Which lines in the data below contain the word "Python"? Copy each of them.

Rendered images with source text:
-------

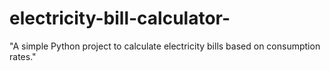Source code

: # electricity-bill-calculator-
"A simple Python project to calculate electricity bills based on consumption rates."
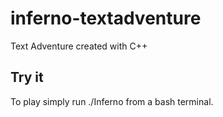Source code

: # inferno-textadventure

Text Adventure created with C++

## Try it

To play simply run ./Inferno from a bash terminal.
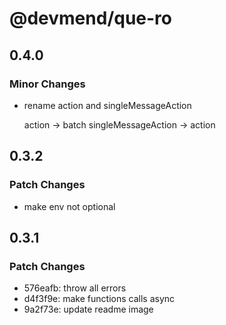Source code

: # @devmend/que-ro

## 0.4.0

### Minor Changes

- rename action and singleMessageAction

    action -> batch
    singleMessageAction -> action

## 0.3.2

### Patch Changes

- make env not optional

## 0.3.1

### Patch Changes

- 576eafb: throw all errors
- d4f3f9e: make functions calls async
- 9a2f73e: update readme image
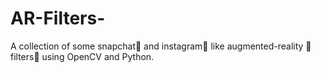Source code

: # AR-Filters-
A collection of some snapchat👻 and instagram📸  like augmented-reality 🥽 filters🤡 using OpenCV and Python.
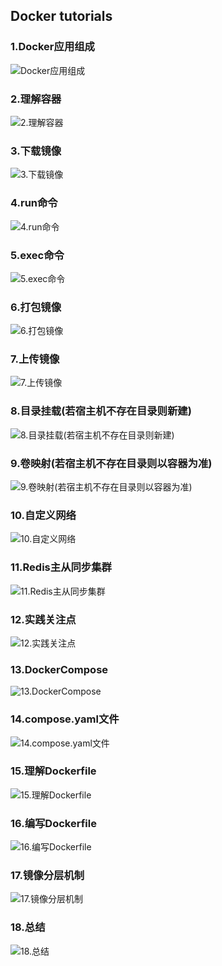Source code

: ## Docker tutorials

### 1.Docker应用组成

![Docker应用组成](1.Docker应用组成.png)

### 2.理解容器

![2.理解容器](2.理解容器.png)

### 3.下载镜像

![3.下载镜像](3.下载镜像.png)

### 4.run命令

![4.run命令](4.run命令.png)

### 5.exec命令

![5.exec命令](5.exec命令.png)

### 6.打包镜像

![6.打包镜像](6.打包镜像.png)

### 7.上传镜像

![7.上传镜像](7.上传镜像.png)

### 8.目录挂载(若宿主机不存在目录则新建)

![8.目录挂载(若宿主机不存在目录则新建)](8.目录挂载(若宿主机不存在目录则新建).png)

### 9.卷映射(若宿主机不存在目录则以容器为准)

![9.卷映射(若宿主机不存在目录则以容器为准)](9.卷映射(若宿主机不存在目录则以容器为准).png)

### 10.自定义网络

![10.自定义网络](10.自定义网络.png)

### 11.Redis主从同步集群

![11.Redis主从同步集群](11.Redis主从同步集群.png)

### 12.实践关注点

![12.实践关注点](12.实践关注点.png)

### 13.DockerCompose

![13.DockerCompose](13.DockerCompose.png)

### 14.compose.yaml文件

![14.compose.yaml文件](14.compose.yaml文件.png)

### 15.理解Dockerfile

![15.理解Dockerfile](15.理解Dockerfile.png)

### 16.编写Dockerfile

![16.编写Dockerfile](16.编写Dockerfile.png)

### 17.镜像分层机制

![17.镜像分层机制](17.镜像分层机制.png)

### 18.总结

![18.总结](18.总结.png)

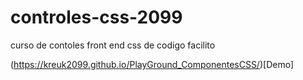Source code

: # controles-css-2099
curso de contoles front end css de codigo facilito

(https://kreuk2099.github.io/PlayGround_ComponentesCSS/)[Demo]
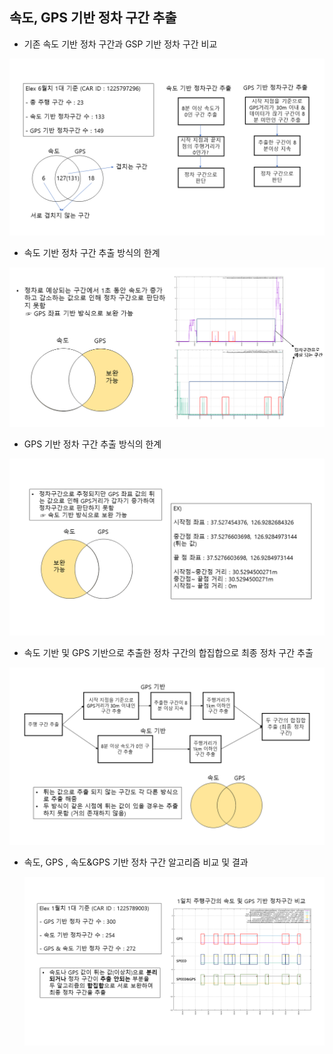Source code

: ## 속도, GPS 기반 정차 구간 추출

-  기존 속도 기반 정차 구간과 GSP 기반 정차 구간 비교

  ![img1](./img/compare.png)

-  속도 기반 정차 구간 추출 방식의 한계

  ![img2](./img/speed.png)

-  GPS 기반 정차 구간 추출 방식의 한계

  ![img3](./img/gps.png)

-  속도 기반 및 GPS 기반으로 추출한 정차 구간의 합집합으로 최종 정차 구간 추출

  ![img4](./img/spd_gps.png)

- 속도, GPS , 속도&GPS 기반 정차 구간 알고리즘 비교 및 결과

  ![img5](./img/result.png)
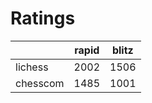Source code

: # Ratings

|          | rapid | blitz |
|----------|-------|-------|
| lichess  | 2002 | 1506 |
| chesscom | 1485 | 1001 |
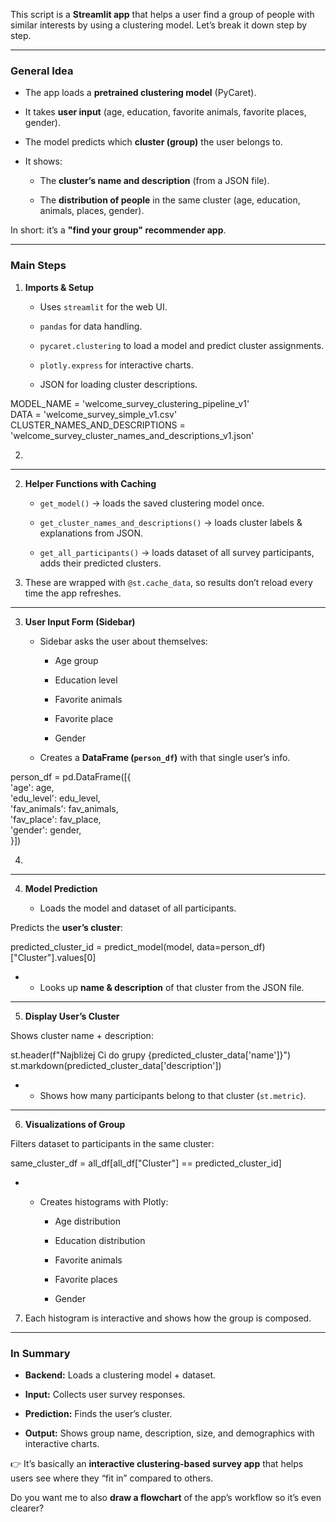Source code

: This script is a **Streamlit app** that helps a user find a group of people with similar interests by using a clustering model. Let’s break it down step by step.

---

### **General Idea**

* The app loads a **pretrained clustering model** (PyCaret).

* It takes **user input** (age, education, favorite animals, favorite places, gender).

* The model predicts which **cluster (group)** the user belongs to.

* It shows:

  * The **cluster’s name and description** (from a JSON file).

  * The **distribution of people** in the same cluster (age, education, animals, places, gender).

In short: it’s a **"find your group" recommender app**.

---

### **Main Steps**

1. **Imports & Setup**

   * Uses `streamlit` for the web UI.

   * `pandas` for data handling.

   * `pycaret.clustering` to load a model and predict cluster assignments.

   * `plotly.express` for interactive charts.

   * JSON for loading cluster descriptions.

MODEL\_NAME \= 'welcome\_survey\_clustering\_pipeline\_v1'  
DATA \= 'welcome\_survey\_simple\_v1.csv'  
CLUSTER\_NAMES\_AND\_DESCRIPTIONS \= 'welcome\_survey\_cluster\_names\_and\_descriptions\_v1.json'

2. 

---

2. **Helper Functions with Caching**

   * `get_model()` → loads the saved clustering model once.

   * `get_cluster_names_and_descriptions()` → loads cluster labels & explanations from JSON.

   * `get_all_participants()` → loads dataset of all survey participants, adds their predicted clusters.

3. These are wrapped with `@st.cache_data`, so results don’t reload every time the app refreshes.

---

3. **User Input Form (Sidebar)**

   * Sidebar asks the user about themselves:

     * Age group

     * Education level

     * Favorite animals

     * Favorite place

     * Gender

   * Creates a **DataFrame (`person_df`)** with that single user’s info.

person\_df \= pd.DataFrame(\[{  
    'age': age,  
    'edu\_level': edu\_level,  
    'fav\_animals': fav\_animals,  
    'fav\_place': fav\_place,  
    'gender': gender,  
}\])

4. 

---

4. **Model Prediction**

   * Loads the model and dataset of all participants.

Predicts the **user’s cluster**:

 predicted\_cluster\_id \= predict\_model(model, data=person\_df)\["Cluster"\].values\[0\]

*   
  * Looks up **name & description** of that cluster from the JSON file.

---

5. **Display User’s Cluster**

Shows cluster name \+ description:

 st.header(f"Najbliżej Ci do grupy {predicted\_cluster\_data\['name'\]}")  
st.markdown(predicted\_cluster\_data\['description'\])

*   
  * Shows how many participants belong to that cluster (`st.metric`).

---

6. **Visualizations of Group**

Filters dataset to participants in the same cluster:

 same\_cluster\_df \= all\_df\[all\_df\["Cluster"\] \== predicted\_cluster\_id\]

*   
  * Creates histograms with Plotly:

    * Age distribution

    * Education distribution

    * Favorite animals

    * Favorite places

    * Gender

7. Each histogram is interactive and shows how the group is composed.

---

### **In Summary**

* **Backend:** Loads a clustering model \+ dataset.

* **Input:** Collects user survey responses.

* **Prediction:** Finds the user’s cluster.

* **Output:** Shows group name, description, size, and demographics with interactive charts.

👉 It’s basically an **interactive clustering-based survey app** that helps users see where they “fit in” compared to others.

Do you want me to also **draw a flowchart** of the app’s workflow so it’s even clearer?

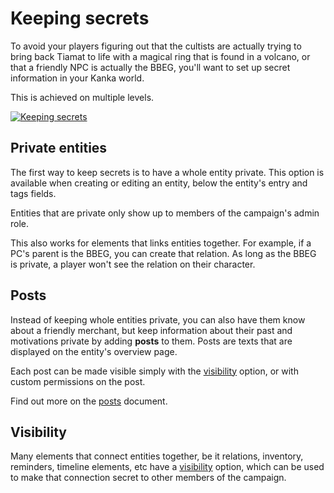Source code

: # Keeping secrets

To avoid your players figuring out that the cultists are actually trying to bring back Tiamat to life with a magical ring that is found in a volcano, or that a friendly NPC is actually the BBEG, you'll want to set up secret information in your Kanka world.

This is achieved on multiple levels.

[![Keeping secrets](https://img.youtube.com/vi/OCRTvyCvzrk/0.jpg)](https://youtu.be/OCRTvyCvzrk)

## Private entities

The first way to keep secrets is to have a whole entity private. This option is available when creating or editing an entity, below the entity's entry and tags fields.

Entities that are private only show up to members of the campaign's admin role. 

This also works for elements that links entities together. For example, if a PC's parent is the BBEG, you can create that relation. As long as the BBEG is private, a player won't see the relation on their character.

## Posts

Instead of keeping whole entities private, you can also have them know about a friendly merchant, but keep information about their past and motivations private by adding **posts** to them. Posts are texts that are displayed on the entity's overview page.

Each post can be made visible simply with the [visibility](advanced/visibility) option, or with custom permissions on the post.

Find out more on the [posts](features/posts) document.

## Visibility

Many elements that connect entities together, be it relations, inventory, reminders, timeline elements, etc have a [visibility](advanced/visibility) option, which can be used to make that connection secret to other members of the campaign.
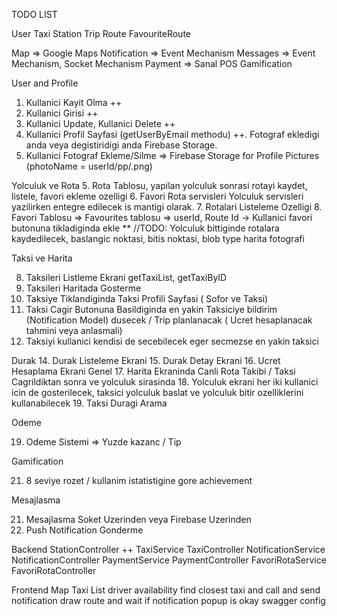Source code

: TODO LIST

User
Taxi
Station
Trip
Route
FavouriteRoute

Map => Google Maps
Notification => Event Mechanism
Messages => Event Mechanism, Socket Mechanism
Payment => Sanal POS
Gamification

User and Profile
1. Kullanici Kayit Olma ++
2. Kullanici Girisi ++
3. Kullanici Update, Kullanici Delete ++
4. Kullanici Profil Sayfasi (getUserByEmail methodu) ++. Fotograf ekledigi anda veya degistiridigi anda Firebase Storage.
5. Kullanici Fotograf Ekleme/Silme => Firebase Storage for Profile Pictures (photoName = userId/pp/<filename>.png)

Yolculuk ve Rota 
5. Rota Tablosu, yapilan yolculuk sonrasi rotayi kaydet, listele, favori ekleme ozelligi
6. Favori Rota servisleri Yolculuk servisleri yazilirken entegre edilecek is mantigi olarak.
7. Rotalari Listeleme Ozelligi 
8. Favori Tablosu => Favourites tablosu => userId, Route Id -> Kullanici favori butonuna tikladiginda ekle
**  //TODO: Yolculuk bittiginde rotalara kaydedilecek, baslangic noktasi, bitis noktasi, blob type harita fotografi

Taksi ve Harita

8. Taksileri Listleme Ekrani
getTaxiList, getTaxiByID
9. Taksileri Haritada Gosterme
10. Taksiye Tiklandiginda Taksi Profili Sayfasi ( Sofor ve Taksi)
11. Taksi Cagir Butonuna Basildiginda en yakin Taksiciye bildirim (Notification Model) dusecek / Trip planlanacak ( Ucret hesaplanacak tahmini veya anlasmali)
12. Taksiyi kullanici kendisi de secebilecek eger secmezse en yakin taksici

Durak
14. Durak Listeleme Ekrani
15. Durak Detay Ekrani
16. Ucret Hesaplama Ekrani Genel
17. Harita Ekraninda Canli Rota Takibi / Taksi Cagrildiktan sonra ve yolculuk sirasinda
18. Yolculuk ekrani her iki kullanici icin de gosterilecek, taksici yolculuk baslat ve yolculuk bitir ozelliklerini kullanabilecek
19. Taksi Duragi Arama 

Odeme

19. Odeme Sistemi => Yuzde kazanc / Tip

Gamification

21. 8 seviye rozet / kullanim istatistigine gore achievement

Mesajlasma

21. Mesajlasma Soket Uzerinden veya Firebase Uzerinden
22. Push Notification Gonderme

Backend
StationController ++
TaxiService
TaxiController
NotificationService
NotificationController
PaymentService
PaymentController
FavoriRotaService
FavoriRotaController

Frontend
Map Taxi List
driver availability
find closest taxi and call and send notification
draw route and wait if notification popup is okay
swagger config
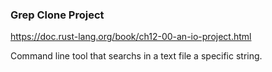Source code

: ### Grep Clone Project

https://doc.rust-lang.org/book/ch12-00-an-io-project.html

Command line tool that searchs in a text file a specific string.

-------

Solution to this problem
"A simple Python project to calculate electricity bills based on consumption rates."
A collection of some snapchat👻 and instagram📸  like augmented-reality 🥽 filters🤡 using OpenCV and Python.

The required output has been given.